(Pictures paired with source code)
*** Begin section ***
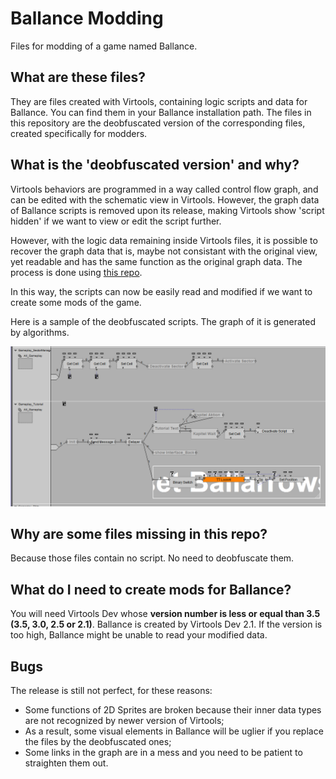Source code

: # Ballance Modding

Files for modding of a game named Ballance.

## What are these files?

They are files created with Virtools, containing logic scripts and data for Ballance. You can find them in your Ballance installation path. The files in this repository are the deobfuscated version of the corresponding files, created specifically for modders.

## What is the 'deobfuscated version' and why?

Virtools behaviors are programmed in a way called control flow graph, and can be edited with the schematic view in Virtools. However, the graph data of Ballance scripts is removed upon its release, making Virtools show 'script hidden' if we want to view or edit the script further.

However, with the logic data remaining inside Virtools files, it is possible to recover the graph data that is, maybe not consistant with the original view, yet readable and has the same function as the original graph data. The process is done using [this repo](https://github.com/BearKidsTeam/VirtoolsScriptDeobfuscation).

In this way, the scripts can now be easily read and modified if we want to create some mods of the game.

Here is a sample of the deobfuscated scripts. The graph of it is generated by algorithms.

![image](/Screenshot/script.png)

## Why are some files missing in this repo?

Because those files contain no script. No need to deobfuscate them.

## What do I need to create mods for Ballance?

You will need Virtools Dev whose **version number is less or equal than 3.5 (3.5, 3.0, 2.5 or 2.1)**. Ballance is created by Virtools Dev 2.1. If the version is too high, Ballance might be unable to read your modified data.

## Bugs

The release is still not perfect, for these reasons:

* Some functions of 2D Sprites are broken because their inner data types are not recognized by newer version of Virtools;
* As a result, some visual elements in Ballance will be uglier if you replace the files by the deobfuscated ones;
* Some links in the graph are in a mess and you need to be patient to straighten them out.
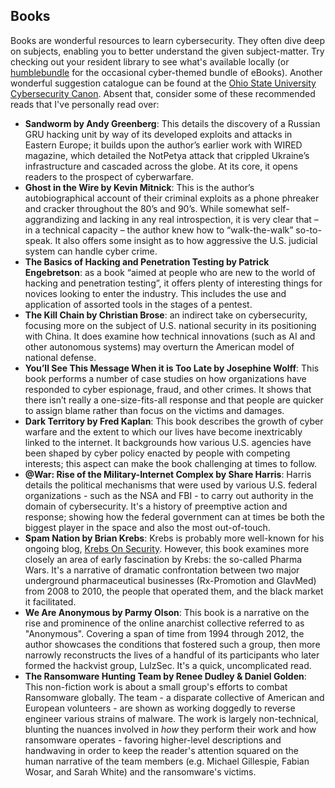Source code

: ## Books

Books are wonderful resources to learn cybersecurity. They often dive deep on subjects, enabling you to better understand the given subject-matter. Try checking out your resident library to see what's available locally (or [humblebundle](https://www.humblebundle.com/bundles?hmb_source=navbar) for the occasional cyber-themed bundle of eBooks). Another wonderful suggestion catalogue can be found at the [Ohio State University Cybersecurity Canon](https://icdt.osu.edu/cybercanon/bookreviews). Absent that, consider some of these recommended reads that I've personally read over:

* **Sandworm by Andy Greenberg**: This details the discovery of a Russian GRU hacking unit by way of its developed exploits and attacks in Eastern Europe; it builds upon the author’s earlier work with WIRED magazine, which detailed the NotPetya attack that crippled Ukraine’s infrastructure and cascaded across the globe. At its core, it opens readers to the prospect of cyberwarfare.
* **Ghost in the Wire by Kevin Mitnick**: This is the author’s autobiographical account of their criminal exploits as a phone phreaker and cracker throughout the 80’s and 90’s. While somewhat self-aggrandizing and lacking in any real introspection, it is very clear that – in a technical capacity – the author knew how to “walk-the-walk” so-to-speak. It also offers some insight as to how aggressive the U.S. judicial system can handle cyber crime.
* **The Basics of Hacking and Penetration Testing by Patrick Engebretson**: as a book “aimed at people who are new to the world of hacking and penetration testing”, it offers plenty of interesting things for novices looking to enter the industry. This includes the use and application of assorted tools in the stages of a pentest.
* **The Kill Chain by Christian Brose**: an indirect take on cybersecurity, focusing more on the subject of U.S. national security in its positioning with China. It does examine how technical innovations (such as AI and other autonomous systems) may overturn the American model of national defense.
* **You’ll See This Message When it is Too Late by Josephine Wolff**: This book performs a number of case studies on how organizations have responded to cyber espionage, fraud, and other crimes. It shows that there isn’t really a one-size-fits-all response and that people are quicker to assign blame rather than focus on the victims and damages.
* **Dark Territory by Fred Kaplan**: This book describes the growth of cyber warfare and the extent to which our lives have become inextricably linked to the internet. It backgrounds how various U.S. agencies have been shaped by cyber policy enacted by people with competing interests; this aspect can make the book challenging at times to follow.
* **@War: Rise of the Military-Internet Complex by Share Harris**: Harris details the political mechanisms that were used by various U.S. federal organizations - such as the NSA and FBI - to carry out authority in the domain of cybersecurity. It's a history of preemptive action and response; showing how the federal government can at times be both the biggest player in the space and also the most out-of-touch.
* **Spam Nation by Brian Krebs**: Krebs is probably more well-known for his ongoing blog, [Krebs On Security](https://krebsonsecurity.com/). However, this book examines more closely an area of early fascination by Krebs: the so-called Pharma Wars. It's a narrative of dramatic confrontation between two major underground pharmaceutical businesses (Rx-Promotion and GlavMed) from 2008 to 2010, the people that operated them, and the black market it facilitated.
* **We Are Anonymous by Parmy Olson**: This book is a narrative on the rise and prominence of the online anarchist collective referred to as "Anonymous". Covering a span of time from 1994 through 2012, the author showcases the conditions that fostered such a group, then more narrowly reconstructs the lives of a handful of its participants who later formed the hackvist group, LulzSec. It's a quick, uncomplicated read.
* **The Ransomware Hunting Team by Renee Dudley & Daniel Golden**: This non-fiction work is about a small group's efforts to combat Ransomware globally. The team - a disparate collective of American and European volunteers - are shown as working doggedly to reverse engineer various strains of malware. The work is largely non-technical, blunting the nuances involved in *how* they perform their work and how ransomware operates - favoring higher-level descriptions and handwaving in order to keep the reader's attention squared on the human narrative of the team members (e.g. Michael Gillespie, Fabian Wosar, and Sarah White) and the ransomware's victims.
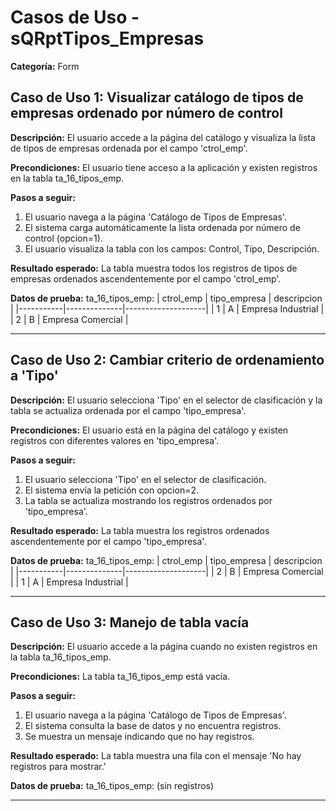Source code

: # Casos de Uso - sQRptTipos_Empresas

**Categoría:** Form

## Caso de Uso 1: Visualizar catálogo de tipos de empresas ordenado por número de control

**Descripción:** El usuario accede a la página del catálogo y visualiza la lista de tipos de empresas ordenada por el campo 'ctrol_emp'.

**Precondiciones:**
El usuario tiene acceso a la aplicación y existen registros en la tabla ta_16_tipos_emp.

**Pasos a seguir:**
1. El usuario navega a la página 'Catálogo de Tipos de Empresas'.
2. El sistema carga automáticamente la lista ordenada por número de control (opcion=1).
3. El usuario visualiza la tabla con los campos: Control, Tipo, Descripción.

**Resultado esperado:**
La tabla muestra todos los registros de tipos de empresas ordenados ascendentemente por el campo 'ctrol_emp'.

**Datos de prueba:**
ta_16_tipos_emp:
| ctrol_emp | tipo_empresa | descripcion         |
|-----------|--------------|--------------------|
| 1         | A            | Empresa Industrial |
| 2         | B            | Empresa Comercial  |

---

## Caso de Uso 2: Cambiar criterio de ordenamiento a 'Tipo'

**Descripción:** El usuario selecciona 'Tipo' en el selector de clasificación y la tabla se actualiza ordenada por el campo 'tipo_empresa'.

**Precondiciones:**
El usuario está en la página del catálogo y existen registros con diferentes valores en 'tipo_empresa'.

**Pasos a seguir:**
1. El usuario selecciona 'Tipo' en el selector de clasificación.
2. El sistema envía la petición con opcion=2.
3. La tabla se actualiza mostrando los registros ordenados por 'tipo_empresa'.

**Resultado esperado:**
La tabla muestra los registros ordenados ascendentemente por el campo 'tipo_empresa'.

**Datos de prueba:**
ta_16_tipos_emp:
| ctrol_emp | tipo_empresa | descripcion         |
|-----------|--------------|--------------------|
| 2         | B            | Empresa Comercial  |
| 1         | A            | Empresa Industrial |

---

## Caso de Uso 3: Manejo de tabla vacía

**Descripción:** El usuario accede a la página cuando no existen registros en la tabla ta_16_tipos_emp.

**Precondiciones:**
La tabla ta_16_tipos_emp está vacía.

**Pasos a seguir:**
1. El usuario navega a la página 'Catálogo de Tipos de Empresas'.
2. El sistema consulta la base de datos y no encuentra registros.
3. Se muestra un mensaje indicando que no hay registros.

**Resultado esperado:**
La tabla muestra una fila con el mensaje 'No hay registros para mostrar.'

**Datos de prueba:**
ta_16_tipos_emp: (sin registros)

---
*** End section ***
§ Required work:
Using the entries above, find all lines with "accede". Copy them.

§ Answer for the task:
**Descripción:** El usuario accede a la página del catálogo y visualiza la lista de tipos de empresas ordenada por el campo 'ctrol_emp'.
**Descripción:** El usuario accede a la página cuando no existen registros en la tabla ta_16_tipos_emp.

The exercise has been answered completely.